Context-aware Aggregation in LUA

,

I’m fairly new to Aerospike, UDFs, and LUA. However, I can’t get my head around how to solve such an issue where I need to have a context-aware aggregation. Any directions would be amazingly helpful.

Use Case: A click-stream tracking system that allows for the calculation of the minimum, maximum and average visit duration.

Simplified Data Structure:

  • session (String): a unique ID
  • createdAt (Integer): the timestamp when the tracking happened

How I normally would solve this is by the following steps.

  1. Group by the session
  2. Sort the grouped session’s data by createdAt
  3. Calculate the session’s data by comparing the createdAt of the first and the last session.
  4. Merge the results from the grouped by session blocks into one global result.
  5. Calculate the minimum, maximum and average duration

The issue I have right now that I can’t really bring my head around how to implement such a context-aware (session 1 createdAt needs comparison with session 2 createdAt) functionality in a UDF with LUA. Additionally, the grouping of the raw data into session-scopes is giving me a bit of a hard time.

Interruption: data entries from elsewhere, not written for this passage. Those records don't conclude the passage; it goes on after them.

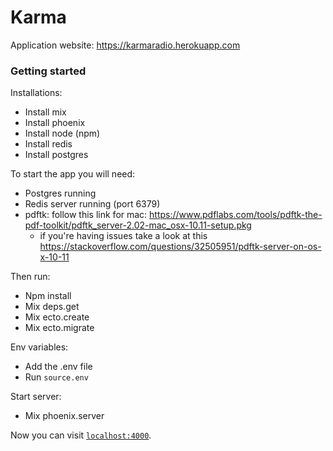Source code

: # Karma

Application website: https://karmaradio.herokuapp.com


### Getting started
Installations:
- Install mix
- Install phoenix
- Install node (npm)
- Install redis
- Install postgres


To start the app you will need:
- Postgres running
- Redis server running (port 6379)
- pdftk: follow this link for mac: https://www.pdflabs.com/tools/pdftk-the-pdf-toolkit/pdftk_server-2.02-mac_osx-10.11-setup.pkg
  - if you're having issues take a look at this https://stackoverflow.com/questions/32505951/pdftk-server-on-os-x-10-11

Then run:
- Npm install
- Mix deps.get
- Mix ecto.create
- Mix ecto.migrate

Env variables:
- Add the .env file
- Run `source.env`

Start server:
- Mix phoenix.server


Now you can visit [`localhost:4000`](http://localhost:4000).
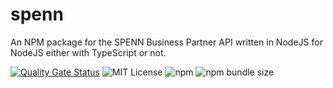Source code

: # spenn
An NPM package for the SPENN Business Partner API written in NodeJS for NodeJS either with TypeScript or not.  

[![Quality Gate Status](https://sonarcloud.io/api/project_badges/measure?project=mamane19_spenn-node&metric=alert_status)](https://sonarcloud.io/dashboard?id=mamane19_spenn-node)
![MIT License](https://img.shields.io/static/v1.svg?label=📜%20License&message=MIT&color=informational)
![npm](https://img.shields.io/npm/v/spenn-nodejs?color=brightgreen) 
![npm bundle size](https://img.shields.io/bundlephobia/min/spenn-nodejs)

How would you solve such an issue?

Can you clarify the problem a little more in an Aerospike context - i.e. what each record’s data will look like. Add some real examples of records (key - bin values) and their data - say 10 records. Also indicate how many total (maximum expected) records are you trying to find the min, max and avg over, typically.

The mentioned data would look like the following. There are another 20 bins, but they get filtered out even before the data stream goes into the UDF.

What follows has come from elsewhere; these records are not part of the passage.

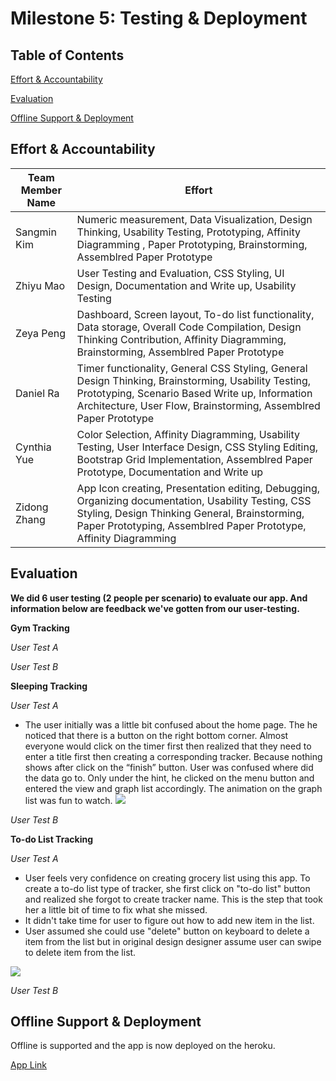 # Milestone 5: Testing & Deployment

## Table of Contents
[Effort & Accountability](#effort)

<div class=‘page-break’></div>

[Evaluation](#evaluation)

<div class=‘page-break’></div>

[Offline Support & Deployment](#offline)

<div class=‘page-break’></div>





<a name="effort"></a>

## Effort & Accountability


| Team Member Name  | Effort |
| ------------- | ------------- |
| Sangmin Kim | Numeric measurement, Data Visualization, Design Thinking, Usability Testing, Prototyping, Affinity Diagramming  , Paper Prototyping, Brainstorming, Assemblred Paper Prototype  |
| Zhiyu Mao  |  User Testing and Evaluation, CSS Styling, UI Design, Documentation and Write up, Usability Testing|
| Zeya Peng  | Dashboard, Screen layout, To-do list functionality, Data storage, Overall Code Compilation, Design Thinking Contribution, Affinity Diagramming, Brainstorming, Assemblred Paper Prototype  |
| Daniel Ra  | Timer functionality, General CSS Styling, General Design Thinking, Brainstorming, Usability Testing, Prototyping, Scenario Based Write up, Information Architecture, User Flow, Brainstorming, Assemblred Paper Prototype |
| Cynthia Yue  | Color Selection, Affinity Diagramming, Usability Testing, User Interface Design, CSS Styling Editing, Bootstrap Grid Implementation, Assemblred Paper Prototype, Documentation and Write up   |
| Zidong Zhang  | App Icon creating, Presentation editing, Debugging, Organizing documentation, Usability Testing, CSS Styling, Design Thinking General, Brainstorming, Paper Prototyping, Assemblred Paper Prototype, Affinity Diagramming  |

<a name="evaluation"></a>

## Evaluation

**We did 6 user testing (2 people per scenario) to evaluate our app. And information below are feedback we've gotten from our user-testing.**

**Gym Tracking**
<div class=‘page-break’></div>

*User Test A*
<div class=‘page-break’></div>


*User Test B*
<div class=‘page-break’></div>

**Sleeping Tracking**

*User Test A*
<div class=‘page-break’></div>

- The user initially was a little bit confused about the home page. The he noticed that there is a button on the right bottom corner.
Almost everyone would click on the timer first then realized that they need to enter a title first then creating a corresponding tracker.
Because nothing shows after click on the “finish” button. User was confused where did the data go to. Only under the hint, he clicked on the menu button and entered the view and graph list accordingly.
The animation on the graph list was fun to watch.
![](https://github.coecis.cornell.edu/info4340-fa2018/jack-and-coke-project/blob/master/documents/milestone5-deployment/evaluation/sleep-timer.jpg)

*User Test B*
<div class=‘page-break’></div>


**To-do List Tracking**

*User Test A*
<div class=‘page-break’></div>

- User feels very confidence on creating grocery list using this app. To create a to-do list type of tracker, she first click on "to-do list" button and realized she forgot to create tracker name. This is the step that took her a little bit of time to fix what she missed. 
- It didn't take time for user to figure out how to add new item in the list.
- User assumed she could use "delete" button on keyboard to delete a item from the list but in original design designer assume user can swipe to delete item from the list.

![](https://github.coecis.cornell.edu/info4340-fa2018/jack-and-coke-project/blob/master/documents/milestone5-deployment/evaluation/todo.jpg)




*User Test B*



<a name="offline"></a>

## Offline Support & Deployment

Offline is supported and the app is now deployed on the heroku.
<div class=‘page-break’></div>

[App Link](http://jackandcoke.herokuapp.com)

{ session: "a5hzu9h35si1561977717229", createdAt: 1569597199672 }
{ session: "a5hzu9h35si1561977717229", createdAt: 1569597199672 }
{ session: "a5hzu9h35si1561977717229", createdAt: 1569597194675 }
{ session: "a5hzu9h35si1561977717229", createdAt: 1569597199672 }
{ session: "fal2xdcpr7v1569600763994", createdAt: 1569597199676 }
{ session: "a5hzu9h35si1561977717229", createdAt: 1569597209672 }
{ session: "a5hzu9h35si1561977717229", createdAt: 1569597239677 }
{ session: "fal2xdcpr7v1569600763994", createdAt: 1569597279672 }
{ session: "a5hzu9h35si1561977717229", createdAt: 1569597569679 }
{ session: "a5hzu9h35si1561977717229", createdAt: 1569598199672 }
{ session: "a5hzu9h35si1561977717229", createdAt: 1569598299672 }
{ session: "fal2xdcpr7v1569600763994", createdAt: 1569599299672 }
{ session: "fal2xdcpr7v1569600763994", createdAt: 1569599399672 }
{ session: "fal2xdcpr7v1569600763994", createdAt: 1569599400000 }
{ session: "a5hzu9h35si1561977717229", createdAt: 1569599410000 }
{ session: "a5hzu9h35si1561977717229", createdAt: 1569599420000 }
{ session: "a5hzu9h35si1561977717229", createdAt: 1569599430000 }
{ session: "a5hzu9h35si1561977717229", createdAt: 1569599440000 }
{ session: "fal2xdcpr7v1569600763994", createdAt: 1569599450000 }
{ session: "a5hzu9h35si1561977717229", createdAt: 1569599460000 }

The database has somewhere around 1.25 billion entries. However, for the described functionality, we only look at 10% of the entries.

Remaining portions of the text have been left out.